Well, I may have royally fucked up peeps. Its all good I suppose. I mean, I will probably lose my job, but I hate it anyways so I have mixed feelings. Like I have obviously been trying to find something for quite a while now, I just wasn’t expecting something small to become a big thing. And maybe if I begged I would keep my job but I am trying hard to just show that I do care. I care about my finances being royally fucked up because I don’t want to be homeless again but its hard to beg for a job when you hate going to it. And maybe begging wouldn’t even help at this point. So I will just have to wait and see I guess.
I had another phone interview yesterday. I am still waiting to hear back from the last one, that one is still under review. The one yesterday is up my alley and after the phone interview the lady said if I passed I would get an assessment to take and then if I passed that I would get a call for another phone interview and then an in person interview. So I got the assessment today and completed it so I guess I am waiting on that too. I feel like I am in a race against time, but time is limitless.

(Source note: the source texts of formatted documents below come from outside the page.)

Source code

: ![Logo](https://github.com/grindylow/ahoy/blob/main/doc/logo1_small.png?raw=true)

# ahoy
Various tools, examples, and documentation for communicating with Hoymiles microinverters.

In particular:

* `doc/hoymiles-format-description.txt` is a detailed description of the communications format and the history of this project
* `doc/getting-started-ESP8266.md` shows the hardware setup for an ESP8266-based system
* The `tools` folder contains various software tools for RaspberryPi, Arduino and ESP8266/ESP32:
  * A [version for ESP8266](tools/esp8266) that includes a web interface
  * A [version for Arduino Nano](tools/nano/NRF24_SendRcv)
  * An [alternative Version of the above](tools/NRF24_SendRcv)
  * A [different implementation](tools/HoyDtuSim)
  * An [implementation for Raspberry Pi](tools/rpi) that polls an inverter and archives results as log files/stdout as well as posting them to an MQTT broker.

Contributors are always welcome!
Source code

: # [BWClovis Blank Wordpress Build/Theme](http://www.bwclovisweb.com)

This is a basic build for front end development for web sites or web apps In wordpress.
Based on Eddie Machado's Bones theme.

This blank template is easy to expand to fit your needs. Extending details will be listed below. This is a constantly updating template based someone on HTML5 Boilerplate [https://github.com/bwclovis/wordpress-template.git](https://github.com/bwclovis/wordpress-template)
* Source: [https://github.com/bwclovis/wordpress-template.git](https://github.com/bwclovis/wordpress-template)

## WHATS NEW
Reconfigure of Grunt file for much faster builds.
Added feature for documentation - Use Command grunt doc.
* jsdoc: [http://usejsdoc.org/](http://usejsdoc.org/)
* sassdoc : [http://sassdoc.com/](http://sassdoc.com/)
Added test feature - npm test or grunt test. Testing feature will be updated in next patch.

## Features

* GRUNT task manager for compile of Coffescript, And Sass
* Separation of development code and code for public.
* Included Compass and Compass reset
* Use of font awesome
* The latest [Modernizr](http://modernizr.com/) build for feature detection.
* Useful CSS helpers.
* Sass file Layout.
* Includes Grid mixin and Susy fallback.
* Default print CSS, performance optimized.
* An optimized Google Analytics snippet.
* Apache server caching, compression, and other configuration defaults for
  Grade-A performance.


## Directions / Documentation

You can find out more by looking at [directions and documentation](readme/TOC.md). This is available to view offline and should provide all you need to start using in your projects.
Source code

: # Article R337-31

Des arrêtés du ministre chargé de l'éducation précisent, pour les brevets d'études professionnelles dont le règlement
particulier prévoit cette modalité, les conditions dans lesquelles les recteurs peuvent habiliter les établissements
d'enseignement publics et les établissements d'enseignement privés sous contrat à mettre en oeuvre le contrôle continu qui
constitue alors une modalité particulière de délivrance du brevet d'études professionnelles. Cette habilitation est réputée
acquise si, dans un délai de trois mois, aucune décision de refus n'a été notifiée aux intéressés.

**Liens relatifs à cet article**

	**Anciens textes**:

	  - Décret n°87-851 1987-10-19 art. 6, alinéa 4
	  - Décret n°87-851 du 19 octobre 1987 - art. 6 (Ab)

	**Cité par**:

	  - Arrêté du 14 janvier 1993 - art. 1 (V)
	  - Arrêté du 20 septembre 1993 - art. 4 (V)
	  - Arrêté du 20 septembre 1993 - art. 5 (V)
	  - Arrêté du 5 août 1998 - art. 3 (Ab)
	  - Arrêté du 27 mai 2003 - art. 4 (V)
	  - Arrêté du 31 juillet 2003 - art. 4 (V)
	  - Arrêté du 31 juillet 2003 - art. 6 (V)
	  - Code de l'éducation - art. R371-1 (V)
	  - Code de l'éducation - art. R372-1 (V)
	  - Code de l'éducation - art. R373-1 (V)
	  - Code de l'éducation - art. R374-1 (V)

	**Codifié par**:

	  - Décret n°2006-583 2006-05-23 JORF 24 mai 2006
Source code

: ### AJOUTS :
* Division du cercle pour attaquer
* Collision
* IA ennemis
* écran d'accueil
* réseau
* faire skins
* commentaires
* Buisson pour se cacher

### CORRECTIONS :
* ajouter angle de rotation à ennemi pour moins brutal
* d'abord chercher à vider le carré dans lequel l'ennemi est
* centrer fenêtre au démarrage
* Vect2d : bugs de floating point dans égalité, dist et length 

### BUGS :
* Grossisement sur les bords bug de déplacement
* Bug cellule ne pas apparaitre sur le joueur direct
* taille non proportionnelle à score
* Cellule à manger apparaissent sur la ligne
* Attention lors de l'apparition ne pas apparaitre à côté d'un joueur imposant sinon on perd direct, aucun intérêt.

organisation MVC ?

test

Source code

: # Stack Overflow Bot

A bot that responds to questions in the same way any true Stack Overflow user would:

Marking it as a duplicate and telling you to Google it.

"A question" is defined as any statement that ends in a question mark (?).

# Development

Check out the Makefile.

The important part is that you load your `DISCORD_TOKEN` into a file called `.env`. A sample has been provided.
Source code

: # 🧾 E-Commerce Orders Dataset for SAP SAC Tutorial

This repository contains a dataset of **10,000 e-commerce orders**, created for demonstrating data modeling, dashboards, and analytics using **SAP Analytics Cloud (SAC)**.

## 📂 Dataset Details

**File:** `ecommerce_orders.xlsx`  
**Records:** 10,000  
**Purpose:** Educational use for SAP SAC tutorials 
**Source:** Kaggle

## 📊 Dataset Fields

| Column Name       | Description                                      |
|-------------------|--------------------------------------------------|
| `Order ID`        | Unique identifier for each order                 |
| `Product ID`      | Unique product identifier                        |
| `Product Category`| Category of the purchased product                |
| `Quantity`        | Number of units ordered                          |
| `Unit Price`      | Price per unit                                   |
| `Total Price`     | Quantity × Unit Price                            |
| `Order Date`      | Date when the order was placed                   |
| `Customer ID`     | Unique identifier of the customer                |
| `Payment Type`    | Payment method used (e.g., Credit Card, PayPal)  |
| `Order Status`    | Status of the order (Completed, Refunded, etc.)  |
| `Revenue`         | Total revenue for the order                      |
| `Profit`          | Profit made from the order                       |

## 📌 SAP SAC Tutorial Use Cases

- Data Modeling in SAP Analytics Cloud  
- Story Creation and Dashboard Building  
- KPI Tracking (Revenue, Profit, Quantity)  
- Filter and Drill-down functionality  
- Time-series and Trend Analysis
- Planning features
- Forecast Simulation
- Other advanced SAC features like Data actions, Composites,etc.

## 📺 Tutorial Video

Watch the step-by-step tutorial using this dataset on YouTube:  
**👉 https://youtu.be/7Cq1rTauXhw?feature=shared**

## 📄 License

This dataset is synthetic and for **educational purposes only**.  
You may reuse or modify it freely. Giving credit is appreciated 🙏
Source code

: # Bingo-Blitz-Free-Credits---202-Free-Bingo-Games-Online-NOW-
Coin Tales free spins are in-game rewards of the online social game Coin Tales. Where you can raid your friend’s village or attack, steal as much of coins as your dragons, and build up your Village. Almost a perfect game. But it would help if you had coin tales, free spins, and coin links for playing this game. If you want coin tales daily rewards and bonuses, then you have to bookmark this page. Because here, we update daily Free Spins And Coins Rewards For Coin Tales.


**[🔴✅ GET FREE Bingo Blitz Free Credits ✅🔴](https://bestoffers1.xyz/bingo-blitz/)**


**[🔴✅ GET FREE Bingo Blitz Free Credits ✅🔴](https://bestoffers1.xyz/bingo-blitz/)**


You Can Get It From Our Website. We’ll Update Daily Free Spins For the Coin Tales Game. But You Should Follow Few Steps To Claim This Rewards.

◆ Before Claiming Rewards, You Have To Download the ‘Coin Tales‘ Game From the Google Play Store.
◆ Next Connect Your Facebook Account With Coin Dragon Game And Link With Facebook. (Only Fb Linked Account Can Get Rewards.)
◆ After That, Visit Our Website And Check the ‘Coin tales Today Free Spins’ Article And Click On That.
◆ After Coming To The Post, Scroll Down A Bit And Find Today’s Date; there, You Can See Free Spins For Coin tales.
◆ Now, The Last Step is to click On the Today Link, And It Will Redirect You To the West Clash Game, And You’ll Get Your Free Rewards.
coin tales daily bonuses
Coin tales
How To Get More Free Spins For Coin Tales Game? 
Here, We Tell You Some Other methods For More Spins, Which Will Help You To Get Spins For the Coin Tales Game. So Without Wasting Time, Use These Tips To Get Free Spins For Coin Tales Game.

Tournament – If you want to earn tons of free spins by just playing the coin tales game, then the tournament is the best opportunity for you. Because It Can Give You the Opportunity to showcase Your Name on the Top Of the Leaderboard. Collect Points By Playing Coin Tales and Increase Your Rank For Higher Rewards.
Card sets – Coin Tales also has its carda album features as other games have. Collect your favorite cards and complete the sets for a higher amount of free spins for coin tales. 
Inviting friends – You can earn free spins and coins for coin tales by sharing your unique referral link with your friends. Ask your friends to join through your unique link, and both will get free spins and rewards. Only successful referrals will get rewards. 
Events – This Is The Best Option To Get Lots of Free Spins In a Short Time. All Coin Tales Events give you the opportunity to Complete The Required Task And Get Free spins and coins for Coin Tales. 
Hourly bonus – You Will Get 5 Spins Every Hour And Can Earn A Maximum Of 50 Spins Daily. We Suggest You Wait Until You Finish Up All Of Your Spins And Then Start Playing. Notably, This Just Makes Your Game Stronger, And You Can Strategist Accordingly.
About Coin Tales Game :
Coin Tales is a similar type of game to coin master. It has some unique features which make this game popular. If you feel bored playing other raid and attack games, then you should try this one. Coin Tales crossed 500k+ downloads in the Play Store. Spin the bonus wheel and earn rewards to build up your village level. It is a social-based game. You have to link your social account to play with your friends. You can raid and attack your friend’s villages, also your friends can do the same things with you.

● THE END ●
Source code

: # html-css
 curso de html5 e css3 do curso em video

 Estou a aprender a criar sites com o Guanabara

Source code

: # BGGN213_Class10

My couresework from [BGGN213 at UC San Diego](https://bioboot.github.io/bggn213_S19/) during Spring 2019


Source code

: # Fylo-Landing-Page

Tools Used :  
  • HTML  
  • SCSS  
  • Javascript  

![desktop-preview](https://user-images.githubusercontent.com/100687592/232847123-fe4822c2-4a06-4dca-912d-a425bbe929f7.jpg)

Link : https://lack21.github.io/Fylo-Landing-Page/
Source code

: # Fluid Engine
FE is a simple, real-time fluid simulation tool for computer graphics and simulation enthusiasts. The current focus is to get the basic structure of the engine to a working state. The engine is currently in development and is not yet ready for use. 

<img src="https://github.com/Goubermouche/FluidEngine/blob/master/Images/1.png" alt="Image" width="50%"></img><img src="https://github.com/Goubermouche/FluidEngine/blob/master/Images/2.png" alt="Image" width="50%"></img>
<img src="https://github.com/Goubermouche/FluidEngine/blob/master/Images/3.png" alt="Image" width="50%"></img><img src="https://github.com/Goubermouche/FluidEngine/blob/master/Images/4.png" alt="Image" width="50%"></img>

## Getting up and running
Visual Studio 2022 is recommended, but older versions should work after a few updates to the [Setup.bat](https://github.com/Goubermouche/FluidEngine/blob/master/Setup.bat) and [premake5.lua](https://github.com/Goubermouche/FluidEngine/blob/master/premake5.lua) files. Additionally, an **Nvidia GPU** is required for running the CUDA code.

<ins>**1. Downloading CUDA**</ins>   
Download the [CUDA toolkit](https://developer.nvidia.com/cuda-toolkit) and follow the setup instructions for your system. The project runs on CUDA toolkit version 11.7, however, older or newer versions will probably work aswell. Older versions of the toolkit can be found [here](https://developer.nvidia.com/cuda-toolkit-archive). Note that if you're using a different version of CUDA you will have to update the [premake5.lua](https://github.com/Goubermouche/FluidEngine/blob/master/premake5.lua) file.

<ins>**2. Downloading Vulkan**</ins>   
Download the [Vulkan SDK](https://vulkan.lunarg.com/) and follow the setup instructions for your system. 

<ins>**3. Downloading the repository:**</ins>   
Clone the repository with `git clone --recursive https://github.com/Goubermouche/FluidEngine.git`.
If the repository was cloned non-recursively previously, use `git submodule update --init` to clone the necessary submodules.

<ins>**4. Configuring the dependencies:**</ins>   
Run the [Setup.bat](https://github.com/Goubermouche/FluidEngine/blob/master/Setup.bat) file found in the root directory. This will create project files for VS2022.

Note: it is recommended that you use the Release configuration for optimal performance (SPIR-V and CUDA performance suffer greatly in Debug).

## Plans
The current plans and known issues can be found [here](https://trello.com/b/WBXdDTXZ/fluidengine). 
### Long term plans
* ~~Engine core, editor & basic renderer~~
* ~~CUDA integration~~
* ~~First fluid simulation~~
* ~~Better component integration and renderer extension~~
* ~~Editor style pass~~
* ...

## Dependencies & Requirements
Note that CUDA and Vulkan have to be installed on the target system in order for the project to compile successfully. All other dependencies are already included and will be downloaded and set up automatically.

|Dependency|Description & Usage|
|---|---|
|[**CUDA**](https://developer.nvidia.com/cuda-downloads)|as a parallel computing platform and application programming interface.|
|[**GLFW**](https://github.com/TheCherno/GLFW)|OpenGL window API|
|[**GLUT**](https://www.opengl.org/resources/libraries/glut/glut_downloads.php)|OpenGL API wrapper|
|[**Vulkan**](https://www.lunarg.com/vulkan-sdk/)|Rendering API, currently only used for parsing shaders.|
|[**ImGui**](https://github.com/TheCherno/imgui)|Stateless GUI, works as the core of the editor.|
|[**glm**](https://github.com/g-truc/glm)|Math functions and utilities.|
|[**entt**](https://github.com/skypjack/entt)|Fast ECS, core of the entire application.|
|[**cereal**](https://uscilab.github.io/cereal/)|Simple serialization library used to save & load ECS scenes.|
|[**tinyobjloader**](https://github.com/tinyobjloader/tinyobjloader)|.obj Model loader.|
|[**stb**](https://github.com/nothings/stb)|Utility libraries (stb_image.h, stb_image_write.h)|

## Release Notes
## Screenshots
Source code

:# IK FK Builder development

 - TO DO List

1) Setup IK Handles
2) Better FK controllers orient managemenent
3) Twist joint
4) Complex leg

So last night, the apartment building that I used to party on in Minot, officially burned down. I think it has had a couple fires over the years but today is the day it is gone. There was a weird satisfaction with watching it burn, I spent the worst of my life there, slowly partying myself to death, partying myself to homelessness at least. A couple people from my time there still lived there, what is sad about that is they always had big dreams of leaving and moving far out of state. I guess if your thirty and still living in a dump and partying the night away your probably not going to be going places. Anyways, it sucks for the people who have lost their homes. I cant imagine much was lost though. It was an infested falling down complex that the community had been trying to condemn for years and get torn down for a parking lot. I remember going downstairs to do my laundry (basement shared laundry, had to walk down the fire escape to get there) and when I opened the door the entire ceiling was gushing water. I didn’t do my laundry that day, but it effected the first and second floor apartments. I am pretty sure there was black mold all over that apartment and the way the property management had fixed the issues was by putting up more drywall and repainting. They were known to be pretty big slumlords around town. I had never met anyone in that building who didn’t have some kind of addiction and or criminal history. So yes, there was a slight pleasure in watching it burn.
Chaos is comforting when you know nothing else. When you are introduced to stability its scary at first but than you crave it while still being addicted to the chaos. When you are sobered up you have to pay the price of being weak, but eventually the stability will be achieved, at least, I have to believe the stability will be achieved…
Well, melatonin had caused me to have one good nights worth of sleep, like 80% good. Now I think I am over stressed because last night my sleep sucked. I guess the good thing about getting fired is I could dose up on melatonin and sleep and sleep and sleep and sleep.
I should probably go get ready for work. I will of course keep you guys in the loop. No inspiration quotes today other than just keep walking and surviving. You will make it if you never stop pushing forward. Once you are on the other side there is no cliff to fall off of, just new terrain. Goodbye folks.